Tinnitus was defined as tinnitus that is experienced daily or almost always, with periods lasting more than 5 minutes (HUNT4) or 10 minutes (HUNT2) and experienced as bothersome.
We obtained the following information from national registers: education (primary school, secondary school, university < 4 years, university > = 4 years), employment status (not employed, employed), occupation (white-blue collar), pensionable income standardized on age and cohort, marital status and having children. White-collar/blue-collar occupation was based on the Norwegian version of the International Standard Classification of Occupations, ISCO88, with one-digit level codes 1–5 categorized as white-collar and codes 0, and 6–9 as blue-collar workers.

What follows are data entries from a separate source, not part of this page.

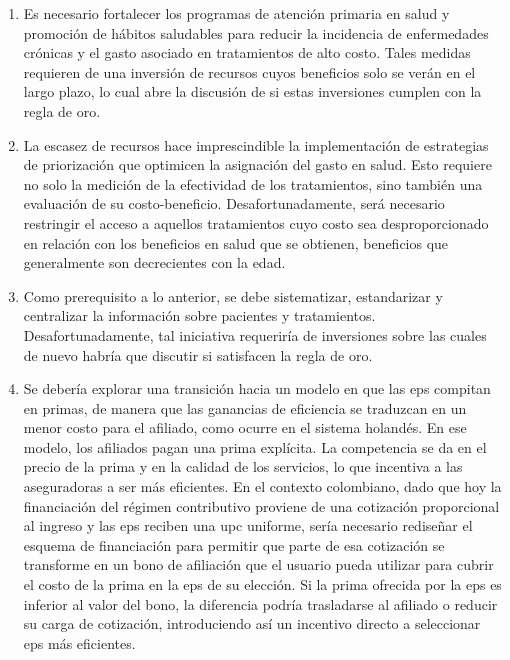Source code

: \begin{enumerate}
    \item Es necesario fortalecer los programas de atención primaria en salud y promoción de hábitos saludables para reducir la incidencia de enfermedades crónicas y el gasto asociado en tratamientos de alto costo. Tales medidas requieren de una inversión de recursos cuyos beneficios solo se verán en el largo plazo, lo cual abre la discusión de si estas inversiones cumplen con la regla de oro. 
    \item La escasez de recursos hace imprescindible la implementación de estrategias de priorización que optimicen la asignación del gasto en salud. Esto requiere no solo la medición de la efectividad de los tratamientos, sino también una evaluación de su costo-beneficio. Desafortunadamente, será necesario restringir el acceso a aquellos tratamientos cuyo costo sea desproporcionado en relación con los beneficios en salud que se obtienen, beneficios que generalmente son decrecientes con la edad. 
    \item Como prerequisito a lo anterior, se debe sistematizar, estandarizar y centralizar la información sobre pacientes y tratamientos. Desafortunadamente, tal iniciativa requeriría de inversiones sobre las cuales de nuevo habría que discutir si satisfacen la regla de oro.
    
    \item Se debería explorar una transición hacia un modelo en que las \gls{eps} compitan en primas, de manera que las ganancias de eficiencia se traduzcan en un menor costo para el afiliado, como ocurre en el sistema holandés. En ese modelo, los afiliados pagan una prima explícita. La competencia se da en el precio de la prima y en la calidad de los servicios, lo que incentiva a las aseguradoras a ser más eficientes. En el contexto colombiano, dado que hoy la financiación del régimen contributivo proviene de una cotización proporcional al ingreso y las \gls{eps} reciben una \gls{upc} uniforme, sería necesario rediseñar el esquema de financiación para permitir que parte de esa cotización se transforme en un bono de afiliación que el usuario pueda utilizar para cubrir el costo de la prima en la \gls{eps} de su elección. Si la prima ofrecida por la \gls{eps} es inferior al valor del bono, la diferencia podría trasladarse al afiliado o reducir su carga de cotización, introduciendo así un incentivo directo a seleccionar \gls{eps} más eficientes. 


\end{enumerate}
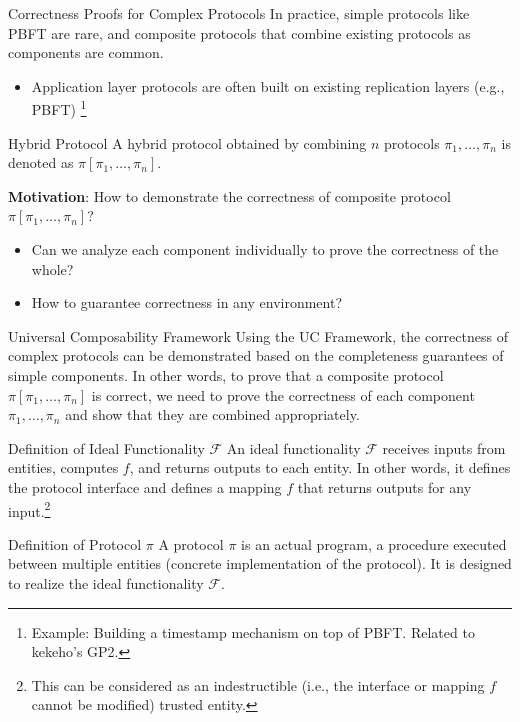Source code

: \documentclass[aspectratio=169,10pt]{beamer}
\newenvironment{proofblock}[1][]
{\begin{block}{#1}\vspace{0.5em}}
{\vspace{0.5em}\end{block}}
\begin{document}
\begin{frame}{Correctness Proofs for Complex Protocols}
  In practice, simple protocols like PBFT are rare, and composite protocols that combine existing protocols as components are common.

  \begin{itemize}
    \item Application layer protocols are often built on existing replication layers (e.g., PBFT)
          \footnote{Example: Building a timestamp mechanism on top of PBFT. Related to kekeho's GP2.}
  \end{itemize}

  \begin{proofblock}[Hybrid Protocol]
    A hybrid protocol obtained by combining $n$ protocols $\pi_1,\dots,\pi_n$ is denoted as $\pi[\pi_1,\dots,\pi_n]$.
    
  \end{proofblock}

  \textbf{Motivation}: How to demonstrate the correctness of composite protocol $\pi[\pi_1,\dots,\pi_n]$?
  \begin{itemize}
    \item Can we analyze each component individually to prove the correctness of the whole?
    \item How to guarantee correctness in any environment?
  \end{itemize}
\end{frame}

\begin{frame}{Universal Composability Framework}
Using the UC Framework, the correctness of complex protocols can be demonstrated based on the completeness guarantees of simple components.
In other words, to prove that a composite protocol $\pi[\pi_1,\dots,\pi_n]$ is correct, we need to prove the correctness of each component $\pi_1,\dots,\pi_n$ and show that they are combined appropriately.

  \begin{proofblock}[Definition of Ideal Functionality $\mathcal{F}$]
    An ideal functionality $\mathcal{F}$ receives inputs from entities, computes $f$, and returns outputs to each entity.
    In other words, it defines the protocol interface and defines a mapping $f$ that returns outputs for any input.\footnote{This can be considered as an indestructible (i.e., the interface or mapping $f$ cannot be modified) trusted entity.}
  \end{proofblock}

  \begin{proofblock}[Definition of Protocol $\pi$]
    A protocol $\pi$ is an actual program, a procedure executed between multiple entities (concrete implementation of the protocol).
    It is designed to realize the ideal functionality $\mathcal{F}$.
  \end{proofblock}
\end{frame}
\end{document}

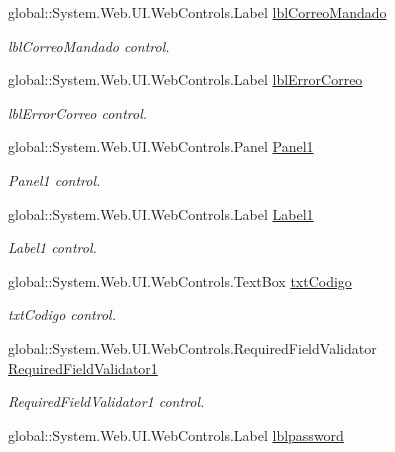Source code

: \begin{DoxyCompactItemize}
global\+::\+System.\+Web.\+U\+I.\+Web\+Controls.\+Label \mbox{\hyperlink{classwebprueba_1_1_cambiar_password_a15e8380ba026f9b5caafa4a32cbf1514}{lbl\+Correo\+Mandado}}
\begin{DoxyCompactList}\small\item\em lbl\+Correo\+Mandado control. \end{DoxyCompactList}\item 
global\+::\+System.\+Web.\+U\+I.\+Web\+Controls.\+Label \mbox{\hyperlink{classwebprueba_1_1_cambiar_password_a9cefb5bb5053c7f80c6bd8e659179377}{lbl\+Error\+Correo}}
\begin{DoxyCompactList}\small\item\em lbl\+Error\+Correo control. \end{DoxyCompactList}\item 
global\+::\+System.\+Web.\+U\+I.\+Web\+Controls.\+Panel \mbox{\hyperlink{classwebprueba_1_1_cambiar_password_ac4473c985a1ebb7d5f7fe56bcac1c86c}{Panel1}}
\begin{DoxyCompactList}\small\item\em Panel1 control. \end{DoxyCompactList}\item 
global\+::\+System.\+Web.\+U\+I.\+Web\+Controls.\+Label \mbox{\hyperlink{classwebprueba_1_1_cambiar_password_afe3f9bcf81db93a914497ee4e37124f5}{Label1}}
\begin{DoxyCompactList}\small\item\em Label1 control. \end{DoxyCompactList}\item 
global\+::\+System.\+Web.\+U\+I.\+Web\+Controls.\+Text\+Box \mbox{\hyperlink{classwebprueba_1_1_cambiar_password_a25d2a6436d74e1f098a4fb346529f767}{txt\+Codigo}}
\begin{DoxyCompactList}\small\item\em txt\+Codigo control. \end{DoxyCompactList}\item 
global\+::\+System.\+Web.\+U\+I.\+Web\+Controls.\+Required\+Field\+Validator \mbox{\hyperlink{classwebprueba_1_1_cambiar_password_aa5b8d9938e44f22494427dc175cd4789}{Required\+Field\+Validator1}}
\begin{DoxyCompactList}\small\item\em Required\+Field\+Validator1 control. \end{DoxyCompactList}\item 
global\+::\+System.\+Web.\+U\+I.\+Web\+Controls.\+Label \mbox{\hyperlink{classwebprueba_1_1_cambiar_password_aa4af6c9e8848dcef0a3357461ae5eb0a}{lblpassword}}

\end{DoxyCompactItemize}

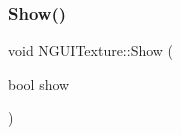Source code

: \hypertarget{class_n_g_u_i_texture_ae23179192e505901ab045c6bb9147bc2}{}\label{class_n_g_u_i_texture_ae23179192e505901ab045c6bb9147bc2} 
\subsubsection{\texorpdfstring{Show()}{Show()}}
{\footnotesize\ttfamily void N\+G\+U\+I\+Texture\+::\+Show (\begin{DoxyParamCaption}\item[{bool}]{show }\end{DoxyParamCaption})}

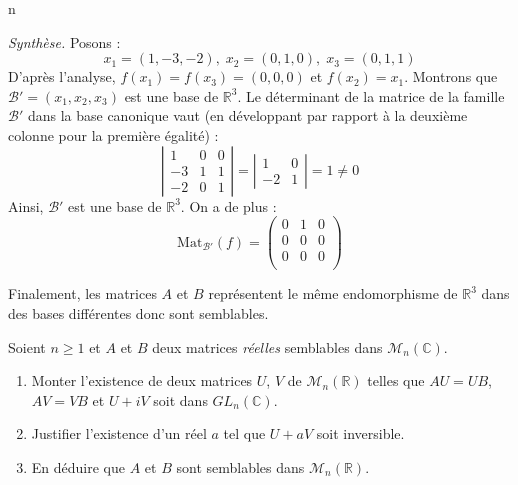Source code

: n\documentclass[a4paper,10pt]{report}
\begin{document}
\noindent \textit{Synthèse.} Posons :
$$ x_1 =(1,-3,-2), \; x_2 = (0,1,0), \; x_3= (0,1,1)$$
D'après l'analyse, $f(x_1)=f(x_3)=(0,0,0)$ et $f(x_2)=x_1$. Montrons que $\mathcal{B}'=(x_1,x_2,x_3)$ est une base de $\mathbb{R}^3$. Le déterminant de la matrice de la famille $\mathcal{B}'$ dans la base canonique vaut (en développant par rapport à la deuxième colonne pour la première égalité) :
$$ \left\vert \begin{array}{ccc}
1 & 0 & 0 \\
-3 & 1 & 1 \\
-2 & 0 & 1 
\end{array}\right\vert =  \left\vert \begin{array}{cc} 1 & 0 \\
-2 & 1\end{array}\right\vert =1 \neq 0 $$
Ainsi, $\mathcal{B}'$ est une base de $\mathbb{R}^3$. On a de plus :
$$ \textrm{Mat}_{\mathcal{B}'}(f) = \begin{pmatrix}
0 & 1 & 0 \\
0 & 0 & 0 \\
0 & 0 & 0 \\
\end{pmatrix}$$

\medskip

\noindent Finalement, les matrices $A$ et $B$ représentent le même endomorphisme de $\mathbb{R}^3$ dans des bases différentes donc sont semblables.

\begin{Exa} Soient $n \geq 1$ et $A$ et $B$ deux matrices \textit{réelles} semblables dans $\mathcal{M}_n(\mathbb{C})$.

\begin{enumerate}
\item Monter l'existence de deux matrices $U$, $V$ de $\mathcal{M}_n(\mathbb{R})$ telles que $AU=UB$, $AV=VB$ et $U+iV$ soit dans $GL_n(\mathbb{C})$.
\item Justifier l'existence d'un réel $a$ tel que $U+aV$ soit inversible.
\item En déduire que $A$ et $B$ sont semblables dans $\mathcal{M}_n(\mathbb{R})$.
\end{enumerate}
\end{Exa} 
\end{document}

From similar questions in HUNT2 and HUNT4, we obtained estimates of risk factors for hearing loss: occupational noise (regularly been exposed to loud noise at your present or previous work [no/less than 5 hours/week, >=5 hours/week]), impulse noise (no, maybe, yes), recurrent ear infections (no, maybe, yes), hospitalization for head injuries (no, maybe, yes) and being dizzy (no, maybe, yes). The maybe category was coded as no exposure. We treated missing values on any of these risk factors as no exposure, which accounted for < 5% in each variable.
Statistical analysis
Statistical tests were calculated in Stata version 17.0 with 95% confidence intervals. The alpha level was set at 0.05 for all analyses.
Prevalence of hearing aid use. We presented the prevalence of use of hearing aids as a function hearing loss in the two cohorts. To provide representative population estimates for adults over 19 years of age in Norway we accounted for the age and sex distribution of the Norwegian population in 1997 and 2018, by applying weights obtained from Statistics Norway [14]. To compare the prevalence of hearing aid use and prevalence of hearing loss (≥ 35 dB) across age and cohort, we applied logistic models including sex, age, cohort and interaction between cohort and age. Probabilities along with their corresponding 95% confidence intervals was predicted using the margins command in Stata.
Predictors of hearing aid use and benefit. We used logistic regression to examine predictors of hearing aid use (yes/no) in the pooled cross-sectional sample. All explanatory variables were included in the model. Hearing threshold, age, education, and income were treated as continuous variables. To reveal cohort-specific associations we investigated two-way interactions between cohort and hearing (hearing threshold and tinnitus), age and sex. We also tested for two-way interactions between hearing threshold, age, and sex to explore if the association between hearing loss and use or benefit varied with age and sex.
We used ordinal regression to assess predictors of hearing aid benefit (four ordered categories) in the HUNT4 sample. We performed the same analyses as for hearing aid use, except the analyses including birth cohort.
To estimate the frequency of hearing thresholds that best predicted the use and benefit of hearing aids, we applied the same multivariable regression models replacing with each 8 frequencies from 250 to 8000 Hz as independent variables instead of the PTA4 threshold. Finally, we investigated the effect of permanent childhood hearing loss in a subsample consisting of individuals born between 1940 and 1980.
To account for the dependence in the pooled data resulting from subjects participating in both surveys, we employed cluster-robust standard errors, utilizing the sandwich estimator.